[Dataset entries]
□ □ □ □ □

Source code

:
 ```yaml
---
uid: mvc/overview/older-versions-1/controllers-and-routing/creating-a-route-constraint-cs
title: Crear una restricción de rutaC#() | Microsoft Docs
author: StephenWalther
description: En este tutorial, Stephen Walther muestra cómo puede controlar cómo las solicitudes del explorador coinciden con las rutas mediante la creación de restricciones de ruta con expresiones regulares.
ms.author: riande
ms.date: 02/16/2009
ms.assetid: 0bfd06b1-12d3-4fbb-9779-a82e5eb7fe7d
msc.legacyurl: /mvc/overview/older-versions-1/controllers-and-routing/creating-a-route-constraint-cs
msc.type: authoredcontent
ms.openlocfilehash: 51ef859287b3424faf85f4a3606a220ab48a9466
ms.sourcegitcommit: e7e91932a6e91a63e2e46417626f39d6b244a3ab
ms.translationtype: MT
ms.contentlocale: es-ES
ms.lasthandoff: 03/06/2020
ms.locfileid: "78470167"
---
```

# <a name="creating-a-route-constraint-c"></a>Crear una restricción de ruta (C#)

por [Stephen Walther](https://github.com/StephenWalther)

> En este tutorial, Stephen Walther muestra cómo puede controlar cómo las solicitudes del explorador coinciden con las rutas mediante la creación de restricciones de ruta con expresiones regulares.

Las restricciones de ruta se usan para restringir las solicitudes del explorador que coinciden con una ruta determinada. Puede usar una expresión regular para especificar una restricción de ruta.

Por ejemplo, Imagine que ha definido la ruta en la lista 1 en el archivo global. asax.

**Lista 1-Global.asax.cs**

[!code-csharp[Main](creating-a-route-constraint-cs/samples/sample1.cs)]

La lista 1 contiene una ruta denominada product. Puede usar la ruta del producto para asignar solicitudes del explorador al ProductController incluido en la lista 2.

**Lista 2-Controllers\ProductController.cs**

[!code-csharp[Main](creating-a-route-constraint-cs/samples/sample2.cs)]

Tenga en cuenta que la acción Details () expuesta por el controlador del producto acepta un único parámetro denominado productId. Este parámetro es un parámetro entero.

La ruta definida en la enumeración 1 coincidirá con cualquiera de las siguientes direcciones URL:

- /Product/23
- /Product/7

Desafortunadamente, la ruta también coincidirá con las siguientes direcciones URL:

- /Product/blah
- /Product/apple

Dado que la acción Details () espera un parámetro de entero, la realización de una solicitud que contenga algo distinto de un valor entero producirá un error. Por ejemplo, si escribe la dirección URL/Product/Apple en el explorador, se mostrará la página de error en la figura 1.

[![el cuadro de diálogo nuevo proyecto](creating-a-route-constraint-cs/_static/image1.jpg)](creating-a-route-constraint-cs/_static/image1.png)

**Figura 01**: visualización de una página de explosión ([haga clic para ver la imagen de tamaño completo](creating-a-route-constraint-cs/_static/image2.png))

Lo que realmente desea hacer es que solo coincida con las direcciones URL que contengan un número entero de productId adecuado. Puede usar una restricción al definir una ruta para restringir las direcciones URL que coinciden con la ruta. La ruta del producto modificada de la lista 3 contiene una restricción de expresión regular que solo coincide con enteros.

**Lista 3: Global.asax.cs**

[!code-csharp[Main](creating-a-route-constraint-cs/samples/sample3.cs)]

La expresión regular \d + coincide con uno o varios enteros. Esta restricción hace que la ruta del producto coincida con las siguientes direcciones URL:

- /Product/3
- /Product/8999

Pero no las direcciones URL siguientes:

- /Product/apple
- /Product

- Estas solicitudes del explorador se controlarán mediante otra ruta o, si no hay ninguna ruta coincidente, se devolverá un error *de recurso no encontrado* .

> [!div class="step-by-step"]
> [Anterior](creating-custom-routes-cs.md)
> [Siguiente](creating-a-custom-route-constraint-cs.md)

□ □ □ □ □

__WHAT YOU NEED TO DO__. Give the lines from the one containing "Pero no las" through the end of the entries again, exactly as written and with no other lines.

__SOLUTION TO THIS PROBLEM__.
Pero no las direcciones URL siguientes:

- /Product/apple
- /Product

- Estas solicitudes del explorador se controlarán mediante otra ruta o, si no hay ninguna ruta coincidente, se devolverá un error *de recurso no encontrado* .

> [!div class="step-by-step"]
> [Anterior](creating-custom-routes-cs.md)
> [Siguiente](creating-a-custom-route-constraint-cs.md)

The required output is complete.